* The problem
Each time a line of the listing holds "URLs", copy that line.

+ + + +

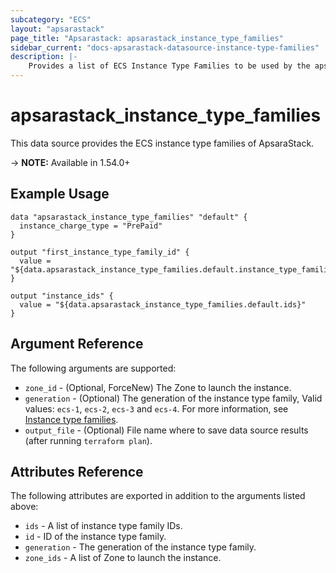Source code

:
 ```yaml
---
subcategory: "ECS"
layout: "apsarastack"
page_title: "Apsarastack: apsarastack_instance_type_families"
sidebar_current: "docs-apsarastack-datasource-instance-type-families"
description: |-
    Provides a list of ECS Instance Type Families to be used by the apsarastack_instance resource.
---
```


# apsarastack\_instance\_type\_families

This data source provides the ECS instance type families of ApsaraStack.

-> **NOTE:** Available in 1.54.0+

## Example Usage

```
data "apsarastack_instance_type_families" "default" {
  instance_charge_type = "PrePaid"
}

output "first_instance_type_family_id" {
  value = "${data.apsarastack_instance_type_families.default.instance_type_families.0.id}"
}

output "instance_ids" {
  value = "${data.apsarastack_instance_type_families.default.ids}"
}
```

## Argument Reference

The following arguments are supported:

* `zone_id` - (Optional, ForceNew) The Zone to launch the instance.
* `generation` - (Optional) The generation of the instance type family, Valid values: `ecs-1`, `ecs-2`, `ecs-3` and `ecs-4`. For more information, see [Instance type families](https://www.alibabacloud.com/help/doc-detail/25378.htm). 
* `output_file` - (Optional) File name where to save data source results (after running `terraform plan`).

## Attributes Reference

The following attributes are exported in addition to the arguments listed above:

* `ids` - A list of instance type family IDs.
* `id` - ID of the instance type family.
* `generation` - The generation of the instance type family.
* `zone_ids` - A list of Zone to launch the instance.
 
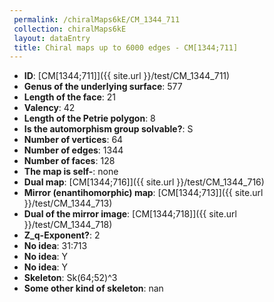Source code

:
 ```yaml
--- 
 permalink: /chiralMaps6kE/CM_1344_711 
 collection: chiralMaps6kE
 layout: dataEntry
 title: Chiral maps up to 6000 edges - CM[1344;711]
---
```


- **ID**: [CM[1344;711]]({{ site.url }}/test/CM_1344_711)
- **Genus of the underlying surface**: 577
- **Length of the face**: 21
- **Valency**: 42
- **Length of the Petrie polygon**: 8
- **Is the automorphism group solvable?**: S
- **Number of vertices**: 64
- **Number of edges**: 1344
- **Number of faces**: 128
- **The map is self-**: none
- **Dual map**: [CM[1344;716]]({{ site.url }}/test/CM_1344_716)
- **Mirror (enantihomorphic) map**: [CM[1344;713]]({{ site.url }}/test/CM_1344_713)
- **Dual of the mirror image**: [CM[1344;718]]({{ site.url }}/test/CM_1344_718)
- **Z_q-Exponent?**: 2
- **No idea**:  31:713
- **No idea**: Y
- **No idea**: Y
- **Skeleton**: Sk(64;52)^3
- **Some other kind of skeleton**: nan
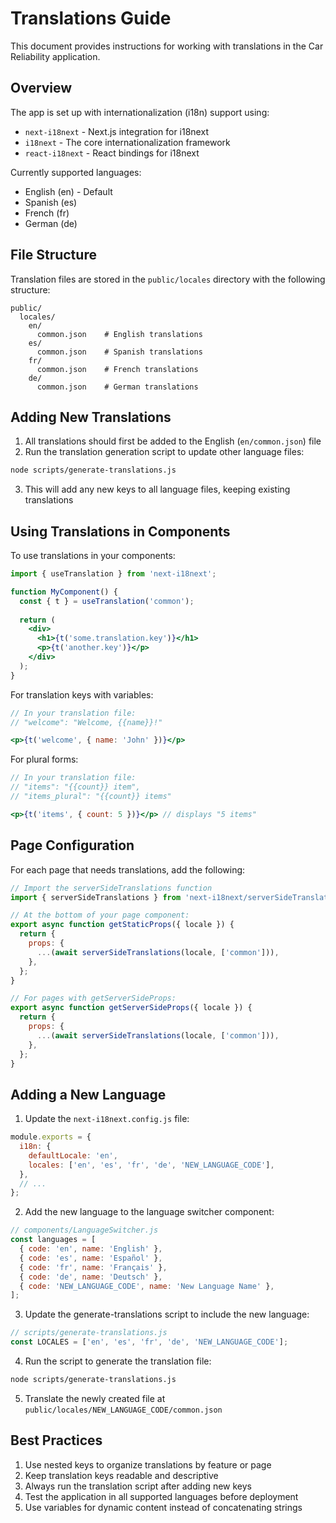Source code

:# Translations Guide

This document provides instructions for working with translations in the Car Reliability application.

## Overview

The app is set up with internationalization (i18n) support using:
- `next-i18next` - Next.js integration for i18next
- `i18next` - The core internationalization framework
- `react-i18next` - React bindings for i18next

Currently supported languages:
- English (en) - Default
- Spanish (es)
- French (fr)
- German (de)

## File Structure

Translation files are stored in the `public/locales` directory with the following structure:

```
public/
  locales/
    en/
      common.json    # English translations
    es/
      common.json    # Spanish translations
    fr/
      common.json    # French translations
    de/
      common.json    # German translations
```

## Adding New Translations

1. All translations should first be added to the English (`en/common.json`) file
2. Run the translation generation script to update other language files:

```bash
node scripts/generate-translations.js
```

3. This will add any new keys to all language files, keeping existing translations

## Using Translations in Components

To use translations in your components:

```jsx
import { useTranslation } from 'next-i18next';

function MyComponent() {
  const { t } = useTranslation('common');
  
  return (
    <div>
      <h1>{t('some.translation.key')}</h1>
      <p>{t('another.key')}</p>
    </div>
  );
}
```

For translation keys with variables:

```jsx
// In your translation file:
// "welcome": "Welcome, {{name}}!"

<p>{t('welcome', { name: 'John' })}</p>
```

For plural forms:

```jsx
// In your translation file:
// "items": "{{count}} item",
// "items_plural": "{{count}} items"

<p>{t('items', { count: 5 })}</p> // displays "5 items"
```

## Page Configuration

For each page that needs translations, add the following:

```jsx
// Import the serverSideTranslations function
import { serverSideTranslations } from 'next-i18next/serverSideTranslations';

// At the bottom of your page component:
export async function getStaticProps({ locale }) {
  return {
    props: {
      ...(await serverSideTranslations(locale, ['common'])),
    },
  };
}

// For pages with getServerSideProps:
export async function getServerSideProps({ locale }) {
  return {
    props: {
      ...(await serverSideTranslations(locale, ['common'])),
    },
  };
}
```

## Adding a New Language

1. Update the `next-i18next.config.js` file:

```js
module.exports = {
  i18n: {
    defaultLocale: 'en',
    locales: ['en', 'es', 'fr', 'de', 'NEW_LANGUAGE_CODE'],
  },
  // ...
};
```

2. Add the new language to the language switcher component:

```jsx
// components/LanguageSwitcher.js
const languages = [
  { code: 'en', name: 'English' },
  { code: 'es', name: 'Español' },
  { code: 'fr', name: 'Français' },
  { code: 'de', name: 'Deutsch' },
  { code: 'NEW_LANGUAGE_CODE', name: 'New Language Name' },
];
```

3. Update the generate-translations script to include the new language:

```js
// scripts/generate-translations.js
const LOCALES = ['en', 'es', 'fr', 'de', 'NEW_LANGUAGE_CODE'];
```

4. Run the script to generate the translation file:

```bash
node scripts/generate-translations.js
```

5. Translate the newly created file at `public/locales/NEW_LANGUAGE_CODE/common.json`

## Best Practices

1. Use nested keys to organize translations by feature or page
2. Keep translation keys readable and descriptive
3. Always run the translation script after adding new keys
4. Test the application in all supported languages before deployment
5. Use variables for dynamic content instead of concatenating strings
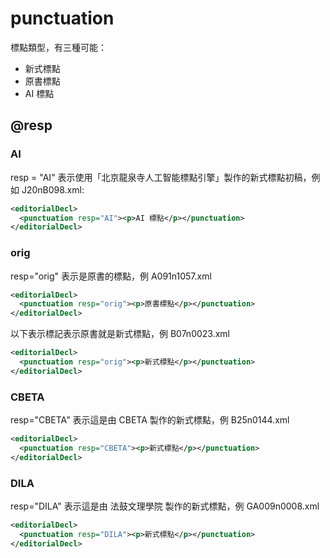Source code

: # punctuation

標點類型，有三種可能：

* 新式標點
* 原書標點
* AI 標點

## @resp

### AI

resp = "AI" 表示使用「北京龍泉寺人工智能標點引擎」製作的新式標點初稿，例如 J20nB098.xml:

```xml
<editorialDecl>
  <punctuation resp="AI"><p>AI 標點</p></punctuation>
</editorialDecl>
```

### orig

resp="orig" 表示是原書的標點，例 A091n1057.xml

```xml
<editorialDecl>
  <punctuation resp="orig"><p>原書標點</p></punctuation>
</editorialDecl>
```

以下表示標記表示原書就是新式標點，例 B07n0023.xml

```xml
<editorialDecl>
  <punctuation resp="orig"><p>新式標點</p></punctuation>
</editorialDecl>
```

### CBETA

resp="CBETA" 表示這是由 CBETA 製作的新式標點，例 B25n0144.xml

```xml
<editorialDecl>
  <punctuation resp="CBETA"><p>新式標點</p></punctuation>
</editorialDecl>
```

### DILA

resp="DILA" 表示這是由 法鼓文理學院 製作的新式標點，例 GA009n0008.xml

```xml
<editorialDecl>
  <punctuation resp="DILA"><p>新式標點</p></punctuation>
</editorialDecl>
```
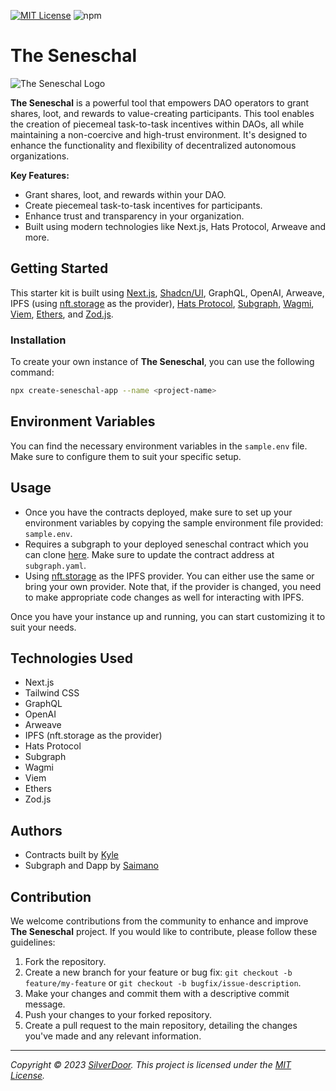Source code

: [![MIT License](https://img.shields.io/badge/License-MIT-green.svg)](https://choosealicense.com/licenses/mit/) ![npm](https://img.shields.io/npm/v/create-seneschal-app)


# The Seneschal

![The Seneschal Logo](https://res.cloudinary.com/saimano/image/upload/v1696143767/seneschal/screenshot.png)

**The Seneschal** is a powerful tool that empowers DAO operators to grant shares, loot, and rewards to value-creating participants. This tool enables the creation of piecemeal task-to-task incentives within DAOs, all while maintaining a non-coercive and high-trust environment. It's designed to enhance the functionality and flexibility of decentralized autonomous organizations.

**Key Features:**

- Grant shares, loot, and rewards within your DAO.
- Create piecemeal task-to-task incentives for participants.
- Enhance trust and transparency in your organization.
- Built using modern technologies like Next.js, Hats Protocol, Arweave and more.

## Getting Started

This starter kit is built using [Next.js](https://nextjs.org/), [Shadcn/UI](https://ui.shadcn.com/), GraphQL, OpenAI, Arweave, IPFS (using [nft.storage](https://nft.storage/) as the provider), [Hats Protocol](https://www.hatsprotocol.xyz/), [Subgraph](https://thegraph.com/), [Wagmi](https://wagmi.sh/), [Viem](https://viem.sh/), [Ethers](https://docs.ethers.org/v5/), and [Zod.js](https://github.com/colinhacks/zod).

### Installation

To create your own instance of **The Seneschal**, you can use the following command:

```bash
npx create-seneschal-app --name <project-name>
```

## Environment Variables

You can find the necessary environment variables in the `sample.env` file. Make sure to configure them to suit your specific setup.

## Usage

- Once you have the contracts deployed, make sure to set up your environment variables by copying the sample environment file provided: `sample.env`.
- Requires a subgraph to your deployed seneschal contract which you can clone [here](https://github.com/manolingam/seneschal-subgraph/). Make sure to update the contract address at `subgraph.yaml`.
- Using [nft.storage](https://nft.storage/) as the IPFS provider. You can either use the same or bring your own provider. Note that, if the provider is changed, you need to make appropriate code changes as well for interacting with IPFS.

Once you have your instance up and running, you can start customizing it to suit your needs. 

## Technologies Used

- Next.js
- Tailwind CSS
- GraphQL
- OpenAI
- Arweave
- IPFS (nft.storage as the provider)
- Hats Protocol
- Subgraph
- Wagmi
- Viem
- Ethers
- Zod.js

## Authors

- Contracts built by [Kyle](https://twitter.com/KyleSt4rgarden)
- Subgraph and Dapp by [Saimano](https://twitter.com/saimano1996)

## Contribution

We welcome contributions from the community to enhance and improve **The Seneschal** project. If you would like to contribute, please follow these guidelines:

1. Fork the repository.
2. Create a new branch for your feature or bug fix: `git checkout -b feature/my-feature` or `git checkout -b bugfix/issue-description`.
3. Make your changes and commit them with a descriptive commit message.
4. Push your changes to your forked repository.
5. Create a pull request to the main repository, detailing the changes you've made and any relevant information.

---

*Copyright © 2023 [SilverDoor](https://silverdoor.ai). This project is licensed under the [MIT License](LICENSE).*

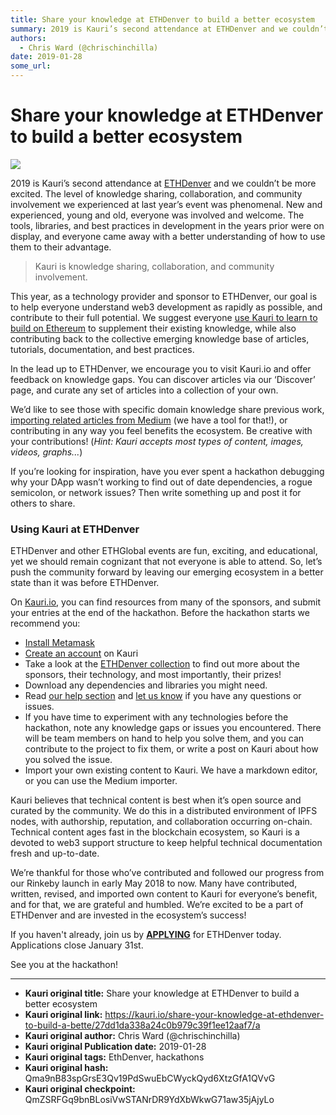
 ```yaml
---
title: Share your knowledge at ETHDenver to build a better ecosystem
summary: 2019 is Kauri’s second attendance at ETHDenver and we couldn’t be more excited. The level of knowledge sharing, collaboration, and community involvement we experienced at last year’s event was phenomenal. New and experienced, young and old, everyone was involved and welcome. The tools, libraries, and best practices in development in the years prior were on display, and everyone came away with a better understanding of how to use them to their advantage. Kauri is knowledge sharing, collaboration,
authors:
  - Chris Ward (@chrischinchilla)
date: 2019-01-28
some_url: 
---
```


# Share your knowledge at ETHDenver to build a better ecosystem

![](https://ipfs.infura.io/ipfs/QmegHwDichPfP5Jqq2aFq3fGakARVXFA4LyfiXVTU7Lzn5)


2019 is Kauri’s second attendance at [ETHDenver](https://www.ethdenver.com) and we couldn’t be more excited. The level of knowledge sharing, collaboration, and community involvement we experienced at last year’s event was phenomenal. New and experienced, young and old, everyone was involved and welcome. The tools, libraries, and best practices in development in the years prior were on display, and everyone came away with a better understanding of how to use them to their advantage.

> Kauri is knowledge sharing, collaboration, and community involvement.

This year, as a technology provider and sponsor to ETHDenver, our goal is to help everyone understand web3 development as rapidly as possible, and contribute to their full potential. We suggest everyone [use Kauri to learn to build on Ethereum](https://beta.kauri.io) to supplement their existing knowledge, while also contributing back to the collective emerging knowledge base of articles, tutorials, documentation, and best practices.

In the lead up to ETHDenver, we encourage you to visit Kauri.io and offer feedback on knowledge gaps. You can discover articles via our ‘Discover’ page, and curate any set of articles into a collection of your own.

We’d like to see those with specific domain knowledge share previous work, [importing related articles from Medium](https://import.beta.kauri.io) (we have a tool for that!), or contributing in any way you feel benefits the ecosystem. Be creative with your contributions! (_Hint: Kauri accepts most types of content, images, videos, graphs..._)

If you’re looking for inspiration, have you ever spent a hackathon debugging why your DApp wasn’t working to find out of date dependencies, a rogue semicolon, or network issues? Then write something up and post it for others to share.

### Using Kauri at ETHDenver

ETHDenver and other ETHGlobal events are fun, exciting, and educational, yet we should remain cognizant that not everyone is able to attend. So, let’s push the community forward by leaving our emerging ecosystem in a better state than it was before ETHDenver.

On [Kauri.io](https://beta.kauri.io), you can find resources from many of the sponsors, and submit your entries at the end of the hackathon. Before the hackathon starts we recommend you:

- [Install Metamask](https://beta.kauri.io/article/2a587f3962044515937a8105cfa1568c/)
- [Create an account](https://beta.kauri.io/login) on Kauri
- Take a look at the [ETHDenver collection](https://beta.kauri.io/collection/5c4b1b5b92371c00018db874/ethdenver) to find out more about the sponsors, their technology, and most importantly, their prizes!
- Download any dependencies and libraries you might need.
- Read [our help section](https://beta.kauri.io/help) and [let us know](mailto:info@kauri.io) if you have any questions or issues.
- If you have time to experiment with any technologies before the hackathon, note any knowledge gaps or issues you encountered. There will be team members on hand to help you solve them, and you can contribute to the project to fix them, or write a post on Kauri about how you solved the issue.
- Import your own existing content to Kauri. We have a markdown editor, or you can use the Medium importer.

Kauri believes that technical content is best when it’s open source and curated by the community. We do this in a distributed environment of IPFS nodes, with authorship, reputation, and collaboration occurring on-chain. Technical content ages fast in the blockchain ecosystem, so Kauri is a devoted to web3 support structure to keep helpful technical documentation fresh and up-to-date.

We’re thankful for those who’ve contributed and followed our progress from our Rinkeby launch in early May 2018 to now. Many have contributed, written, revised, and imported own content to Kauri for everyone’s benefit, and for that, we are grateful and humbled. We’re excited to be a part of ETHDenver and are invested in the ecosystem’s success!

If you haven't already, join us by **[APPLYING](https://www.ethdenver.com/)** for ETHDenver today. Applications close January 31st.

See you at the hackathon!



---

- **Kauri original title:** Share your knowledge at ETHDenver to build a better ecosystem
- **Kauri original link:** https://kauri.io/share-your-knowledge-at-ethdenver-to-build-a-bette/27dd1da338a24c0b979c39f1ee12aaf7/a
- **Kauri original author:** Chris Ward (@chrischinchilla)
- **Kauri original Publication date:** 2019-01-28
- **Kauri original tags:** EthDenver, hackathons
- **Kauri original hash:** Qma9nB83spGrsE3Qv19PdSwuEbCWyckQyd6XtzGfA1QVvG
- **Kauri original checkpoint:** QmZSRFGq9bnBLosiVwSTANrDR9YdXbWkwG71aw35jAjyLo



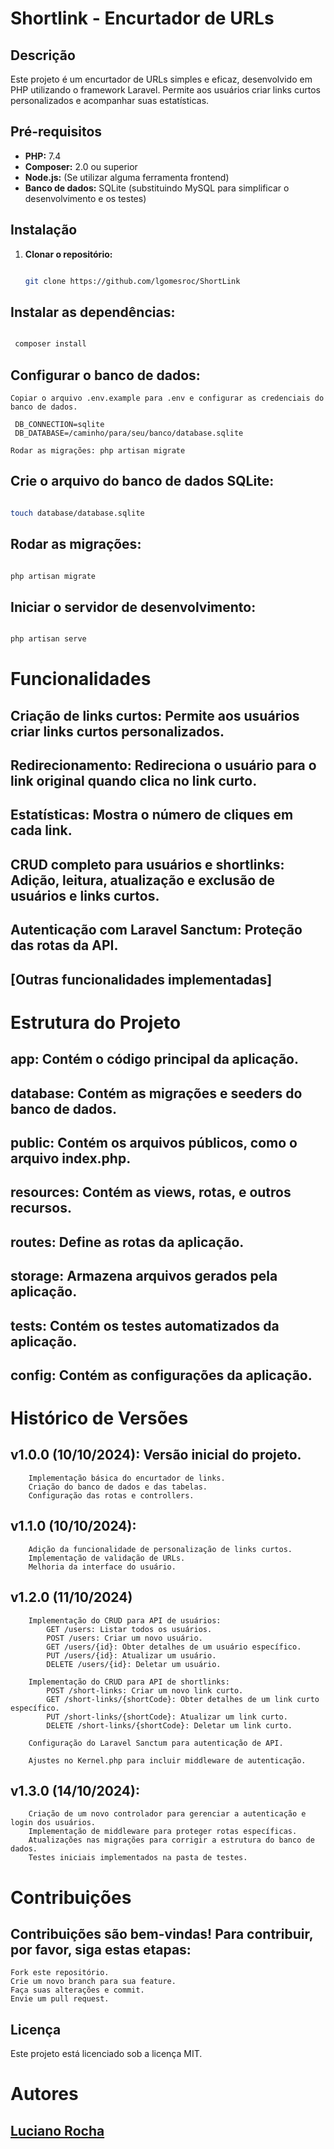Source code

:# Shortlink - Encurtador de URLs

## Descrição
Este projeto é um encurtador de URLs simples e eficaz, desenvolvido em PHP utilizando o framework Laravel. Permite aos usuários criar links curtos personalizados e acompanhar suas estatísticas.

## Pré-requisitos
* **PHP:** 7.4
* **Composer:** 2.0 ou superior
* **Node.js:** (Se utilizar alguma ferramenta frontend)
* **Banco de dados:** SQLite (substituindo MySQL para simplificar o desenvolvimento e os testes)

## Instalação
1. **Clonar o repositório:**
   ```Bash
   
   git clone https://github.com/lgomesroc/ShortLink
   ```

## Instalar as dependências:
   ```Bash

    composer install
   ```
    
## Configurar o banco de dados:

    Copiar o arquivo .env.example para .env e configurar as credenciais do banco de dados.
   ```env
    DB_CONNECTION=sqlite
    DB_DATABASE=/caminho/para/seu/banco/database.sqlite
  ```
    Rodar as migrações: php artisan migrate

## Crie o arquivo do banco de dados SQLite:

```Bash

touch database/database.sqlite
```

## Rodar as migrações:

```Bash

php artisan migrate
```

## Iniciar o servidor de desenvolvimento:
```Bash

php artisan serve
```

# Funcionalidades

   ##  Criação de links curtos: Permite aos usuários criar links curtos personalizados.
   ##  Redirecionamento: Redireciona o usuário para o link original quando clica no link curto.
   ##  Estatísticas: Mostra o número de cliques em cada link.
   ##  CRUD completo para usuários e shortlinks: Adição, leitura, atualização e exclusão de usuários e links curtos.
   ##  Autenticação com Laravel Sanctum: Proteção das rotas da API.
   ##  [Outras funcionalidades implementadas]

# Estrutura do Projeto

   ##  app: Contém o código principal da aplicação.
   ##  database: Contém as migrações e seeders do banco de dados.
   ##  public: Contém os arquivos públicos, como o arquivo index.php.
   ##  resources: Contém as views, rotas, e outros recursos.
   ##  routes: Define as rotas da aplicação.
   ##  storage: Armazena arquivos gerados pela aplicação.
   ##  tests: Contém os testes automatizados da aplicação.
   ##  config: Contém as configurações da aplicação.

# Histórico de Versões

   ## v1.0.0 (10/10/2024): Versão inicial do projeto.
        Implementação básica do encurtador de links.
        Criação do banco de dados e das tabelas.
        Configuração das rotas e controllers.
    
   ## v1.1.0 (10/10/2024):
        Adição da funcionalidade de personalização de links curtos.
        Implementação de validação de URLs.
        Melhoria da interface do usuário.
    
   ## v1.2.0 (11/10/2024)

        Implementação do CRUD para API de usuários:
            GET /users: Listar todos os usuários.
            POST /users: Criar um novo usuário.
            GET /users/{id}: Obter detalhes de um usuário específico.
            PUT /users/{id}: Atualizar um usuário.
            DELETE /users/{id}: Deletar um usuário.

        Implementação do CRUD para API de shortlinks:
            POST /short-links: Criar um novo link curto.
            GET /short-links/{shortCode}: Obter detalhes de um link curto específico.
            PUT /short-links/{shortCode}: Atualizar um link curto.
            DELETE /short-links/{shortCode}: Deletar um link curto.

        Configuração do Laravel Sanctum para autenticação de API.

        Ajustes no Kernel.php para incluir middleware de autenticação.
    
   ## v1.3.0 (14/10/2024):

        Criação de um novo controlador para gerenciar a autenticação e login dos usuários.
        Implementação de middleware para proteger rotas específicas.
        Atualizações nas migrações para corrigir a estrutura do banco de dados.
        Testes iniciais implementados na pasta de testes.

# Contribuições

## Contribuições são bem-vindas! Para contribuir, por favor, siga estas etapas:

    Fork este repositório.
    Crie um novo branch para sua feature.
    Faça suas alterações e commit.
    Envie um pull request.

## Licença

Este projeto está licenciado sob a licença MIT.

# Autores

   ## [Luciano Rocha](lgomesroc2012@gmail.com)
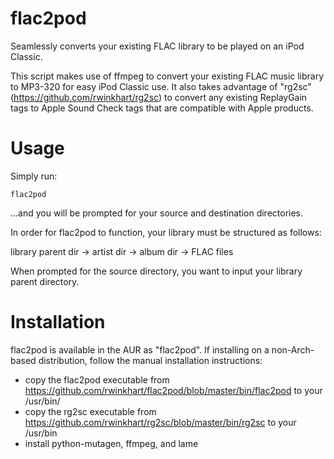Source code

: # flac2pod
Seamlessly converts your existing FLAC library to be played on an iPod Classic.

This script makes use of ffmpeg to convert your existing FLAC music library to MP3-320 for easy iPod Classic use. It also takes advantage of "rg2sc" (https://github.com/rwinkhart/rg2sc) to convert any existing ReplayGain tags to Apple Sound Check tags that are compatible with Apple products.

# Usage
Simply run:
```
flac2pod
```
...and you will be prompted for your source and destination directories.

In order for flac2pod to function, your library must be structured as follows:

library parent dir -> artist dir -> album dir -> FLAC files

When prompted for the source directory, you want to input your library parent directory.

# Installation

flac2pod is available in the AUR as "flac2pod". If installing on a non-Arch-based distribution, follow the manual installation instructions:

- copy the flac2pod executable from https://github.com/rwinkhart/flac2pod/blob/master/bin/flac2pod to your /usr/bin/
- copy the rg2sc executable from https://github.com/rwinkhart/rg2sc/blob/master/bin/rg2sc to your /usr/bin
- install python-mutagen, ffmpeg, and lame
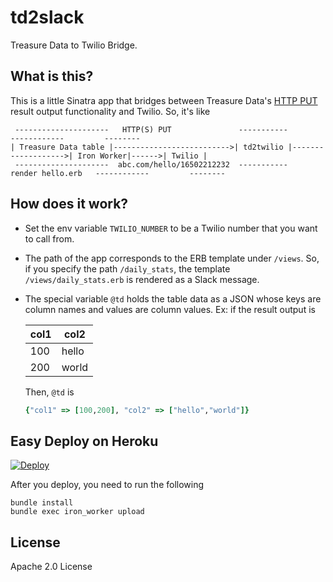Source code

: # td2slack

Treasure Data to Twilio Bridge.

## What is this?

This is a little Sinatra app that bridges between Treasure Data's [HTTP PUT](http://docs.treasuredata.com/articles/result-into-web) result output functionality and Twilio.
So, it's like

```
 ---------------------   HTTP(S) PUT               -----------                      ------------         --------
| Treasure Data table |-------------------------->| td2twilio |------------------->| Iron Worker|------>| Twilio |
 ---------------------  abc.com/hello/16502212232  -----------   render hello.erb   ------------         --------
```

## How does it work?

- Set the env variable `TWILIO_NUMBER` to be a Twilio number that you want to call from.
- The path of the app corresponds to the ERB template under `/views`. So, if you specify the path `/daily_stats`, the template `/views/daily_stats.erb` is rendered as a Slack message.
- The special variable `@td` holds the table data as a JSON whose keys are column names and values are column values. Ex: if the result output is
    
    |col1|col2|
    |----|-----|
    |100 |hello|
    |200 |world|
    
    Then, `@td` is
    
    ```ruby
    {"col1" => [100,200], "col2" => ["hello","world"]}
    ```


## Easy Deploy on Heroku

[![Deploy](https://www.herokucdn.com/deploy/button.png)](https://heroku.com/deploy)

After you deploy, you need to run the following

```shell
bundle install
bundle exec iron_worker upload
```

## License

Apache 2.0 License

+ + + +

* The answer
:# Shortlink - Encurtador de URLs
Este projeto é um encurtador de URLs simples e eficaz, desenvolvido em PHP utilizando o framework Laravel. Permite aos usuários criar links curtos personalizados e acompanhar suas estatísticas.
        Implementação de validação de URLs.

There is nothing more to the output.